• **PROMPT**:
Scan the entries for the word "nodeToRemove". Every line that has it should be copied.

• **RECORDED DATA**:
- - - - - - -
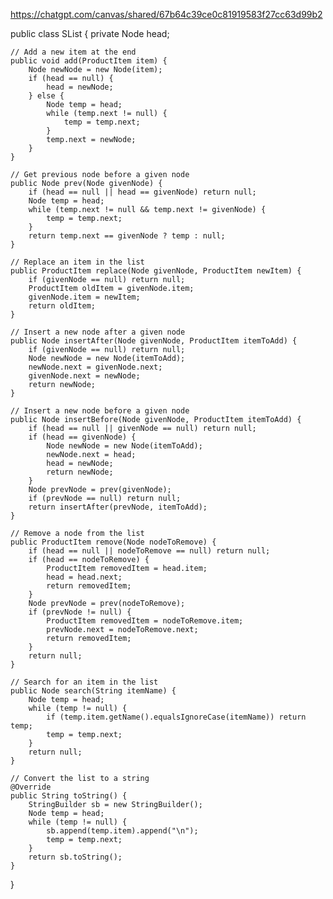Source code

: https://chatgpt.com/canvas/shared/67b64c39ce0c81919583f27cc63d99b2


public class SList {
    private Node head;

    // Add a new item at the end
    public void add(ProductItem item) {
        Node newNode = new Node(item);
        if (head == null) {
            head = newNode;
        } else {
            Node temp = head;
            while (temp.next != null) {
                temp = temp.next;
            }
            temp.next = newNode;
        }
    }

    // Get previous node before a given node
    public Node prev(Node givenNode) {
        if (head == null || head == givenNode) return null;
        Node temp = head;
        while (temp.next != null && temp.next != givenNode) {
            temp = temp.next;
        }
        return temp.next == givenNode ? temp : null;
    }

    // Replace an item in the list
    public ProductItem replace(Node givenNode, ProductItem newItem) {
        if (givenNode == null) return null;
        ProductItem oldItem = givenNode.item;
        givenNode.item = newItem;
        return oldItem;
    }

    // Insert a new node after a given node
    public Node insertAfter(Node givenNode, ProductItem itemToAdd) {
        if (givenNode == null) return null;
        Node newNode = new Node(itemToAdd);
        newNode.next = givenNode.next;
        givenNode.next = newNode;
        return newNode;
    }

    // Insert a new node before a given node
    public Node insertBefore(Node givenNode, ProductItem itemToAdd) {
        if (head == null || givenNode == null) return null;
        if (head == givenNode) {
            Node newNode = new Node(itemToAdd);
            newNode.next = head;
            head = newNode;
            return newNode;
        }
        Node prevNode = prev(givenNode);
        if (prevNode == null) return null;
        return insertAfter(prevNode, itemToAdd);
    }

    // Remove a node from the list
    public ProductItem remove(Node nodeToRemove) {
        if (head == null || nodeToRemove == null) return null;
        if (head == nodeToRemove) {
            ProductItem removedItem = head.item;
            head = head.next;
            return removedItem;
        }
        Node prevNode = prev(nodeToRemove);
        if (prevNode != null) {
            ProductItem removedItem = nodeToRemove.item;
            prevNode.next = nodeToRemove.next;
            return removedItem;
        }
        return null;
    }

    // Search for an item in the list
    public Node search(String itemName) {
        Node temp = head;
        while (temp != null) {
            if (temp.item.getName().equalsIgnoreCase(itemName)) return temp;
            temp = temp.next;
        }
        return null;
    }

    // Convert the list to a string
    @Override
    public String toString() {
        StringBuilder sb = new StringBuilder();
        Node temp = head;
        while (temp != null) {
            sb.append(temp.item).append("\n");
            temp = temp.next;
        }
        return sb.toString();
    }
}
- - - - - - -
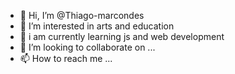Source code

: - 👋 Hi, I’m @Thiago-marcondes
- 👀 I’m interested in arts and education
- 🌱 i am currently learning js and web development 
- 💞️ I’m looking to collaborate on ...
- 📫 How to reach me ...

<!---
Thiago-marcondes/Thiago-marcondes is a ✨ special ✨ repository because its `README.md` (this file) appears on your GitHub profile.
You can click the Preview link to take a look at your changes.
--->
- - - - - - -
• **PROBLEM SOLUTION**:
    public ProductItem remove(Node nodeToRemove) {
        if (head == null || nodeToRemove == null) return null;
        if (head == nodeToRemove) {
        Node prevNode = prev(nodeToRemove);
            ProductItem removedItem = nodeToRemove.item;
            prevNode.next = nodeToRemove.next;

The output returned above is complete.